■ **Data records**:
* * * * * * * * *
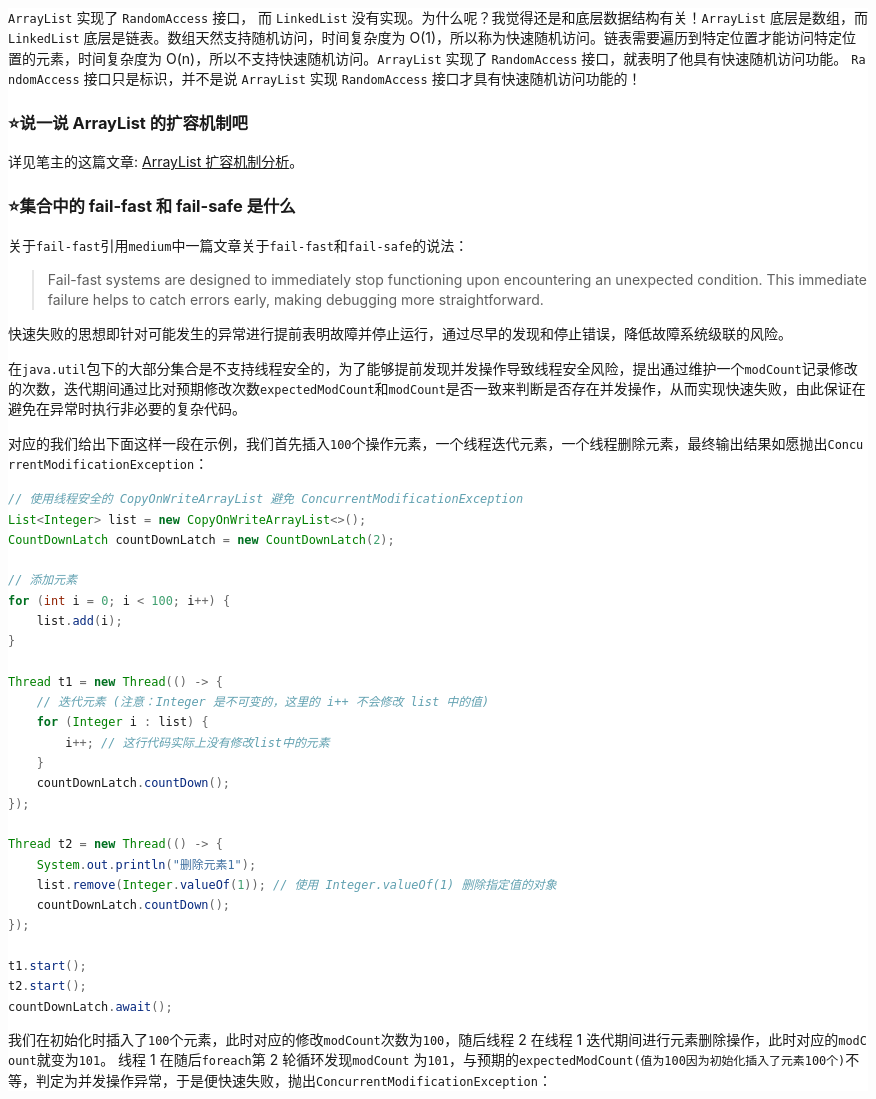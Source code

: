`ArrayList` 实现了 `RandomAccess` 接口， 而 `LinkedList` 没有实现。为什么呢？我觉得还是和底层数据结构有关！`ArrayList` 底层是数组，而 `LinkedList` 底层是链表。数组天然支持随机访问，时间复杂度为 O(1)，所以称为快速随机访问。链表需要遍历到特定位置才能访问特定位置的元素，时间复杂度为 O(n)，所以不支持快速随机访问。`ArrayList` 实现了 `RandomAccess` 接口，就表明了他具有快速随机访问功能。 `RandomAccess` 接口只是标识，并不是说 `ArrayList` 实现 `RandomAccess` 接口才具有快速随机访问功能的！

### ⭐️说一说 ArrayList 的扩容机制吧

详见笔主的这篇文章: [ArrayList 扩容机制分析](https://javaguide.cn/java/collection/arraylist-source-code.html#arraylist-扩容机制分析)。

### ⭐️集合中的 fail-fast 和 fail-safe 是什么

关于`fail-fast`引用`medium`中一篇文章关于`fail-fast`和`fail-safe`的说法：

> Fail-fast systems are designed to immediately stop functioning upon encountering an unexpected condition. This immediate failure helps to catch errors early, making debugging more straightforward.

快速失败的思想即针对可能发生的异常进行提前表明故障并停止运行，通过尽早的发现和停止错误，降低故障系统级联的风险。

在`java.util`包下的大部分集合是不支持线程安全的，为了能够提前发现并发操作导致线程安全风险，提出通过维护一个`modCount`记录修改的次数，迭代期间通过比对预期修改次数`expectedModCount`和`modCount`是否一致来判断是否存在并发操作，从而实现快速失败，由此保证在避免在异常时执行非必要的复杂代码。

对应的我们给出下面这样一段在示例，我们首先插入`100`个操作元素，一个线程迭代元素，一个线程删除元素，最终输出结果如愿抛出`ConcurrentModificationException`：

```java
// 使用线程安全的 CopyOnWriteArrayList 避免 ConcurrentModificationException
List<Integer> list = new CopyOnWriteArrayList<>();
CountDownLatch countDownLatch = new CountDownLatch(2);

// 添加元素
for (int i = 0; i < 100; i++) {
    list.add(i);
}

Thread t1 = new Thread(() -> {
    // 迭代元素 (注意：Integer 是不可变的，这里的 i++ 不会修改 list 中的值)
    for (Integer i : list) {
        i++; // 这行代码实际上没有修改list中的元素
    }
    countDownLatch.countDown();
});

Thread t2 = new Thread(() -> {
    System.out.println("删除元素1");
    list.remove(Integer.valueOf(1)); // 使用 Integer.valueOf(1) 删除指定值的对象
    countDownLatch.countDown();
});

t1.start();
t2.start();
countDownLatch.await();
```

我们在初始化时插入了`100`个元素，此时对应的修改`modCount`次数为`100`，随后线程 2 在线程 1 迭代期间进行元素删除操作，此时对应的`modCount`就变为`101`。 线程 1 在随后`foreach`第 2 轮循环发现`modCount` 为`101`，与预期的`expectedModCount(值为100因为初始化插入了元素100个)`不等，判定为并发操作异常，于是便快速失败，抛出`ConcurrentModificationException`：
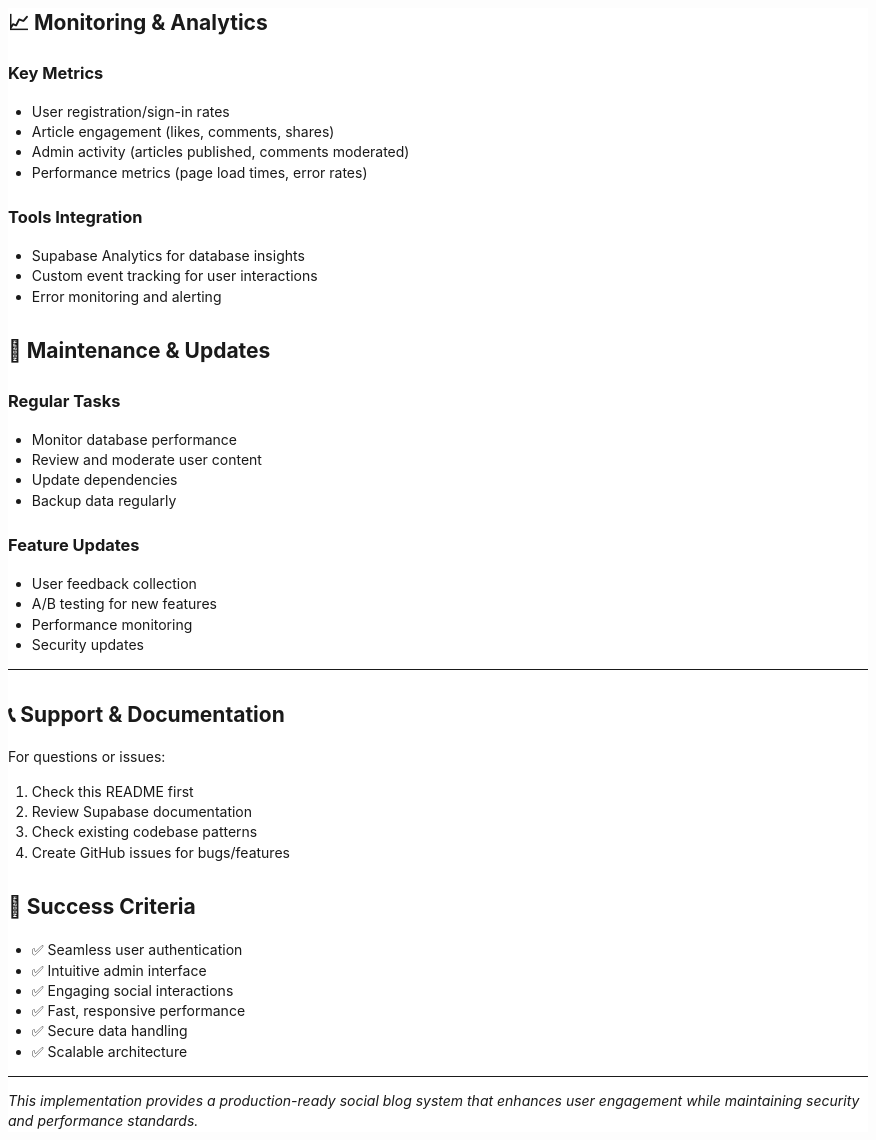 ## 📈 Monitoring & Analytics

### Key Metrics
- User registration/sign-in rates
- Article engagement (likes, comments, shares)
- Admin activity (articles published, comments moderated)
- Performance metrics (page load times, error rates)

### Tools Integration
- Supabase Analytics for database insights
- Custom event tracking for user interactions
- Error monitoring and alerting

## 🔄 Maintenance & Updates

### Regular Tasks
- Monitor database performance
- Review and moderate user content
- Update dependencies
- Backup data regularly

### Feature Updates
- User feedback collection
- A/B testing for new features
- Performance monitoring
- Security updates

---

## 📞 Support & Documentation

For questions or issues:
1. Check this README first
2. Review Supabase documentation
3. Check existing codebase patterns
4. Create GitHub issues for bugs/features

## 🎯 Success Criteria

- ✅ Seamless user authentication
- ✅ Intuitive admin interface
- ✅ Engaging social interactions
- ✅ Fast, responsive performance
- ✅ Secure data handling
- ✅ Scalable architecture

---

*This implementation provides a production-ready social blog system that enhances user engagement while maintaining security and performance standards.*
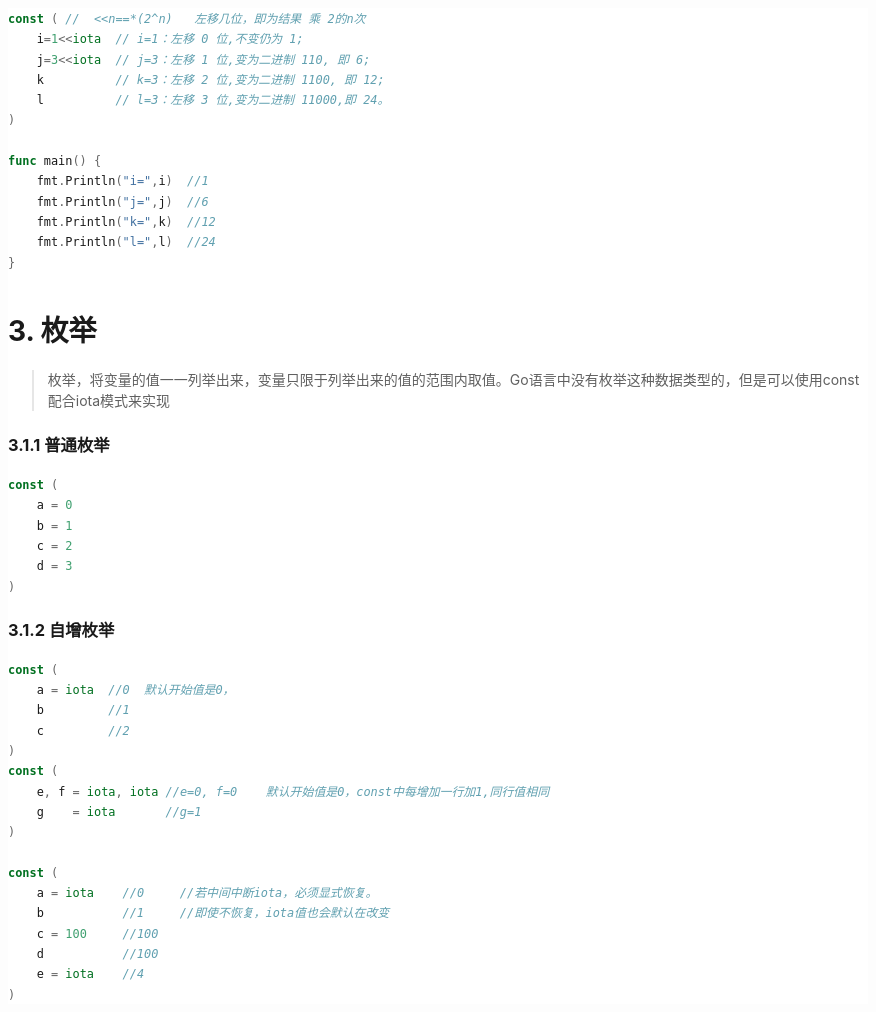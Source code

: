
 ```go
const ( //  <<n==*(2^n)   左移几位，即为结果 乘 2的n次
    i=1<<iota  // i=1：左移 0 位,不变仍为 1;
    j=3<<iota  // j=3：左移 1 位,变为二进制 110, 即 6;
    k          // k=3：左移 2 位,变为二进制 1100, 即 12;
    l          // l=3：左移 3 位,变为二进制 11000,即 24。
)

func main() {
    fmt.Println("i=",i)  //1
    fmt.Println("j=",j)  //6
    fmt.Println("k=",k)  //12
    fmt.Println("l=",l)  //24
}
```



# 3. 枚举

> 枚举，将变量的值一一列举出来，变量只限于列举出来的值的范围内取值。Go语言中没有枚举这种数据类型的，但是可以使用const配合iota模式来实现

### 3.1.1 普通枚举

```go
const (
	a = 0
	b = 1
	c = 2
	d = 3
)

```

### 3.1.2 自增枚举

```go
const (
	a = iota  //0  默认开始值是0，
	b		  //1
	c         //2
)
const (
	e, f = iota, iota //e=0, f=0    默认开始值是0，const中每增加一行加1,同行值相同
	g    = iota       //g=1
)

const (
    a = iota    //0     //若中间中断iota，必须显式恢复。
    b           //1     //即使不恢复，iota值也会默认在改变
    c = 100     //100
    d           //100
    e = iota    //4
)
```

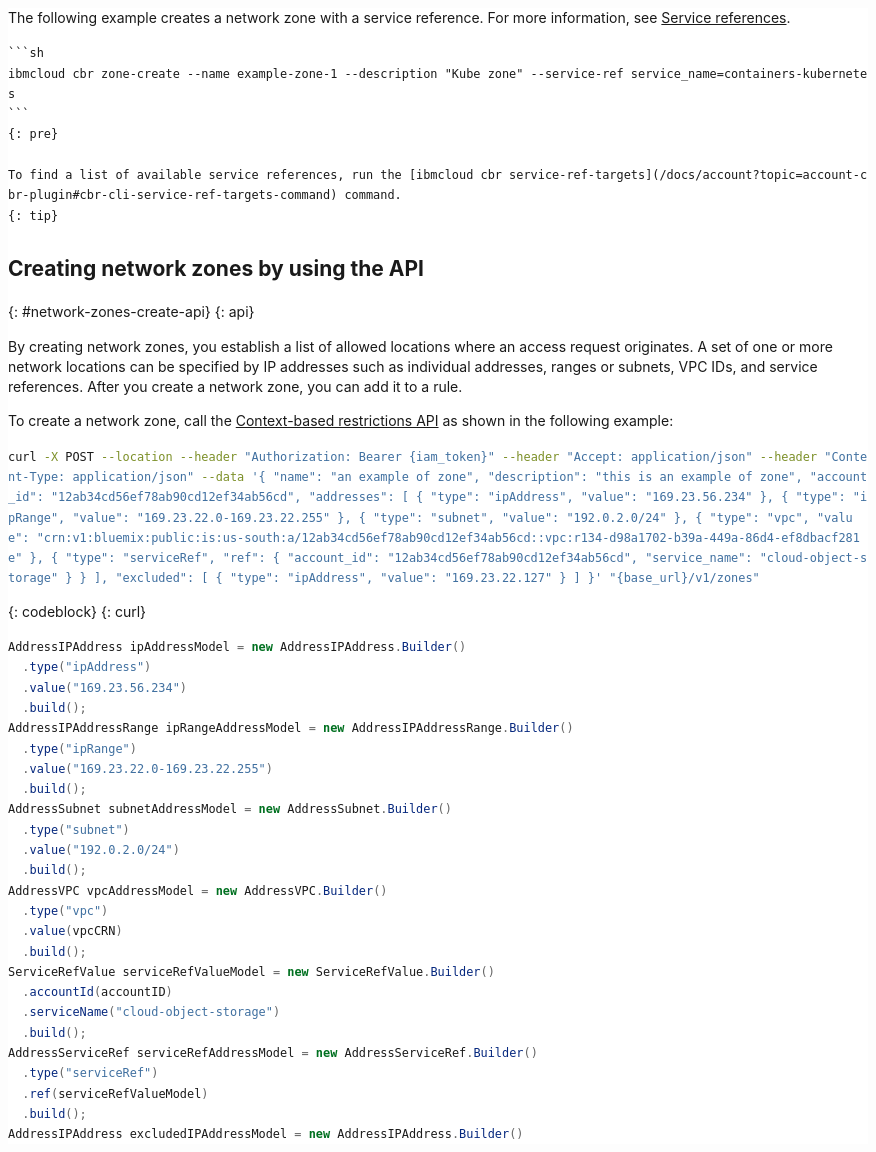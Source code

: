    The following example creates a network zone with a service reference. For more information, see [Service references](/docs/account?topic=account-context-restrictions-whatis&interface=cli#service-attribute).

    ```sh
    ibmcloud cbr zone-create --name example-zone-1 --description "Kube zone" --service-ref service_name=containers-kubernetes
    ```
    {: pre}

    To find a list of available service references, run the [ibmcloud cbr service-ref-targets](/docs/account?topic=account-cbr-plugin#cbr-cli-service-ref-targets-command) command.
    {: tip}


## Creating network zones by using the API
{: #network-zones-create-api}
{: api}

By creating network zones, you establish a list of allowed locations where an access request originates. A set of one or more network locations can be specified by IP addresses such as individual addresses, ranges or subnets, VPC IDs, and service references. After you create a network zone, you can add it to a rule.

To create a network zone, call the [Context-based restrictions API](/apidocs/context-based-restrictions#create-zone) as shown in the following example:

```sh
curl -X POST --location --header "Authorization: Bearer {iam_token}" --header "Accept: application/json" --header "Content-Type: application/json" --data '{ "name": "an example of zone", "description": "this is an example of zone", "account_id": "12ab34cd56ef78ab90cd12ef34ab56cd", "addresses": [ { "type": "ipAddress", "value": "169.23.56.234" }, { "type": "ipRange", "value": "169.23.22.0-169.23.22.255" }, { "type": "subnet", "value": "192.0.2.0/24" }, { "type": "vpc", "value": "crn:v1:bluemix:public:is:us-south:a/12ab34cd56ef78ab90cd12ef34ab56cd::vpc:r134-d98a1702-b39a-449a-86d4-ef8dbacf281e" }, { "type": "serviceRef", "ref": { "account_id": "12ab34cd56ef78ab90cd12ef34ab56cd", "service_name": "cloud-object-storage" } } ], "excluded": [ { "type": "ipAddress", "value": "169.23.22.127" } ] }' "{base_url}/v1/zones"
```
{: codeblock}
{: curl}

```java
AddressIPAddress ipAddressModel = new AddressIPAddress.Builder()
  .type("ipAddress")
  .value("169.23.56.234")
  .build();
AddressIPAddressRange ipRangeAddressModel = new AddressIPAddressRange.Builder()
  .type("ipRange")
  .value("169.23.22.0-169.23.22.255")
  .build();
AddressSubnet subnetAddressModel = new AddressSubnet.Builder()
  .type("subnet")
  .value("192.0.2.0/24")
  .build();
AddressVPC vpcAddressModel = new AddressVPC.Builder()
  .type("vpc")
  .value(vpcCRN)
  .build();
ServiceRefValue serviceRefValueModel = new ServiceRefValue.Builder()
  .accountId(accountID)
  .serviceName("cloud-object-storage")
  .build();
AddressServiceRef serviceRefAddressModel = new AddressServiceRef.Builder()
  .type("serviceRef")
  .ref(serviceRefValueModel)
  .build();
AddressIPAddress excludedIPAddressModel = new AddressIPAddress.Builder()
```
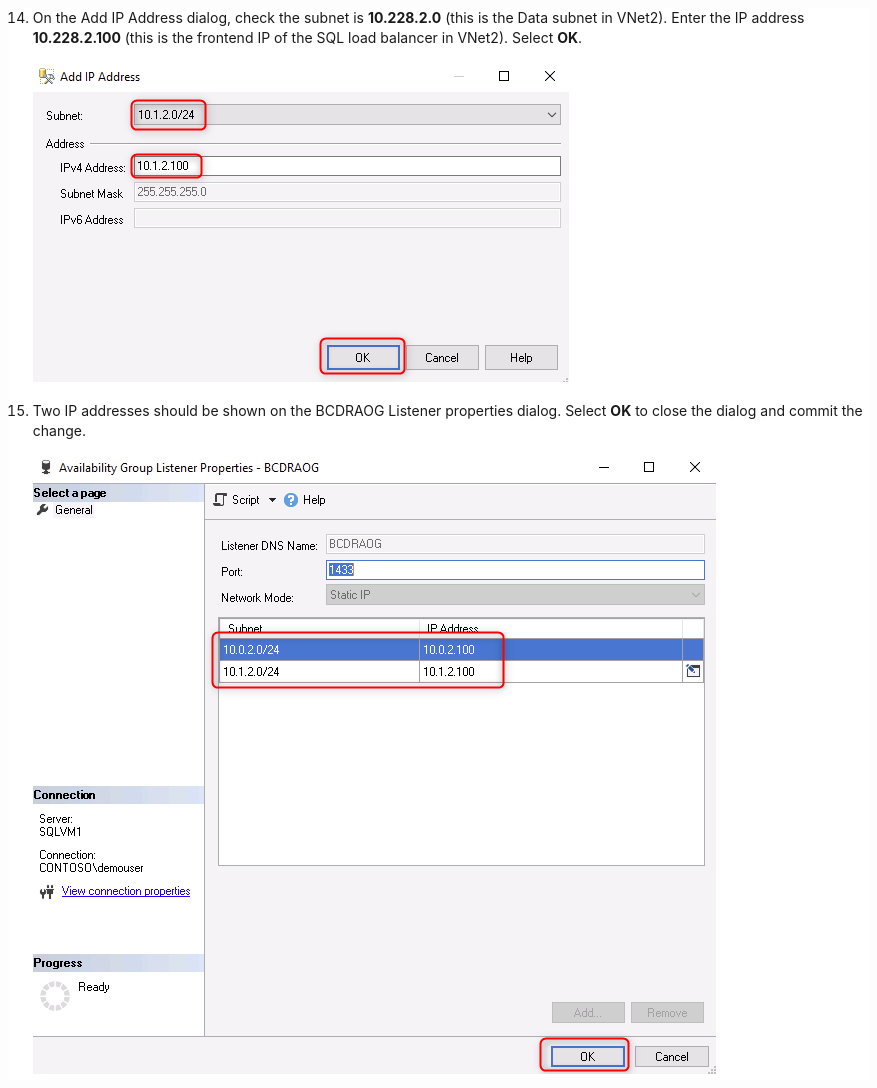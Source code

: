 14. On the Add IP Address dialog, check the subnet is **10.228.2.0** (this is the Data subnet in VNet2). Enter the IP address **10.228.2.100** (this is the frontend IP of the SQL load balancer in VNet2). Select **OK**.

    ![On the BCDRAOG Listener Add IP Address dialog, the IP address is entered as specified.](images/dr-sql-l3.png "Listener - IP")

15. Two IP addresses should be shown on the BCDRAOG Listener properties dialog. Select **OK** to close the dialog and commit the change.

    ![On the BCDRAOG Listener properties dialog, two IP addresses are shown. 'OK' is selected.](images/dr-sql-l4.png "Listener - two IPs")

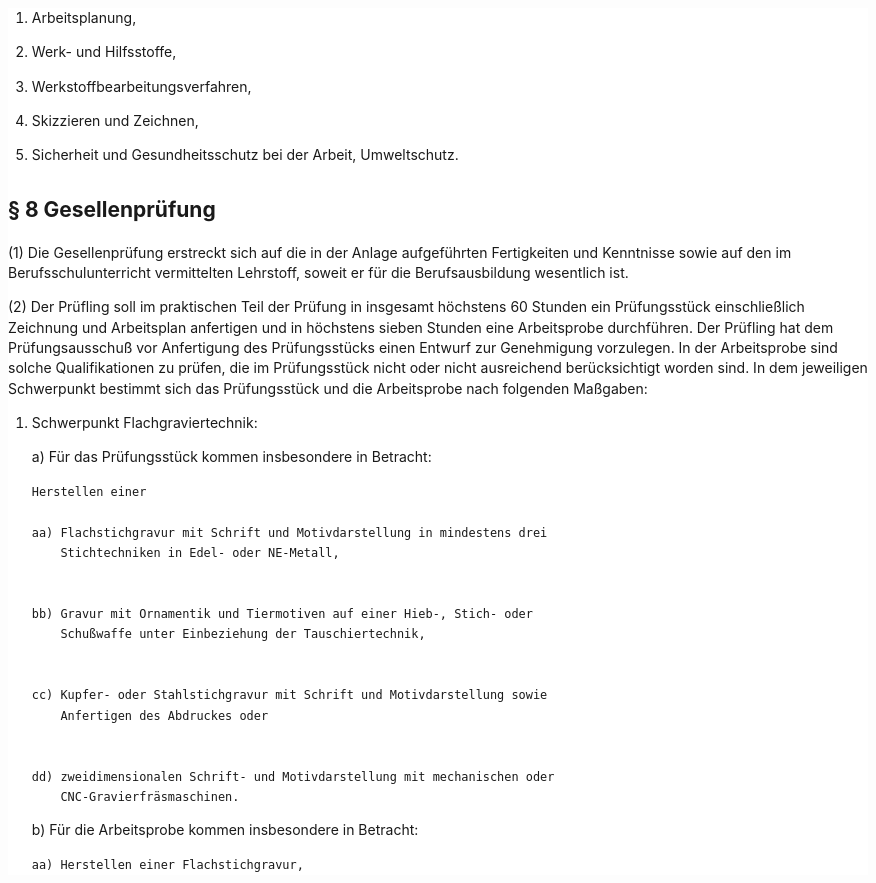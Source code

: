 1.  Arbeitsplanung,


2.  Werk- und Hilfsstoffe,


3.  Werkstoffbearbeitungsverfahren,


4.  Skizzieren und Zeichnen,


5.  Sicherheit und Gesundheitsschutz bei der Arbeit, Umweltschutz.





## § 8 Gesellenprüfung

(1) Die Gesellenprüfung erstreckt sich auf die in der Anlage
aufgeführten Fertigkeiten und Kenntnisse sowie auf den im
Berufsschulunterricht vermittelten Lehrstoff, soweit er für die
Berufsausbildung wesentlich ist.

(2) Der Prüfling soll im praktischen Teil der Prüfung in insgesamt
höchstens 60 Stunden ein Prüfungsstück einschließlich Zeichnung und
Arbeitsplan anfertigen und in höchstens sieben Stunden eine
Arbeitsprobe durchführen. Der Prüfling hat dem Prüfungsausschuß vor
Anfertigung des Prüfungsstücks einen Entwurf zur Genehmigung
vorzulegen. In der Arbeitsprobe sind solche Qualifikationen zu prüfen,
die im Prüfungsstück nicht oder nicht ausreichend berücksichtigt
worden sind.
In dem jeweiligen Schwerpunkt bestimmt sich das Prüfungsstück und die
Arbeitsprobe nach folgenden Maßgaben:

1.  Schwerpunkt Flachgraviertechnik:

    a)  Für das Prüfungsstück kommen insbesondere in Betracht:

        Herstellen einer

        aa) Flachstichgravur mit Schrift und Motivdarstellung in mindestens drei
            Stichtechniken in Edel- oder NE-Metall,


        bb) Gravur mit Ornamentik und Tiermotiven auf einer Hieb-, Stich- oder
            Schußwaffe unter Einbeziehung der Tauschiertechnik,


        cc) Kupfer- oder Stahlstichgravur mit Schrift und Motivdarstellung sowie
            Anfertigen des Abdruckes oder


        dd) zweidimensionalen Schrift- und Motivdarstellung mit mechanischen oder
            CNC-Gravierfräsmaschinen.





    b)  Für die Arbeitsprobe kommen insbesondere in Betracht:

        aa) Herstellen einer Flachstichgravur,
* * * * * * * * *
■ **What you will do**:
Using the entries shown above, reproduce verbatim the lines from the line bearing "- Article engagement" to the line bearing "- Error monitoring and alerting", inclusive.

■ **Response for this exercise**:
- Article engagement (likes, comments, shares)
- Admin activity (articles published, comments moderated)
- Performance metrics (page load times, error rates)

### Tools Integration
- Supabase Analytics for database insights
- Custom event tracking for user interactions
- Error monitoring and alerting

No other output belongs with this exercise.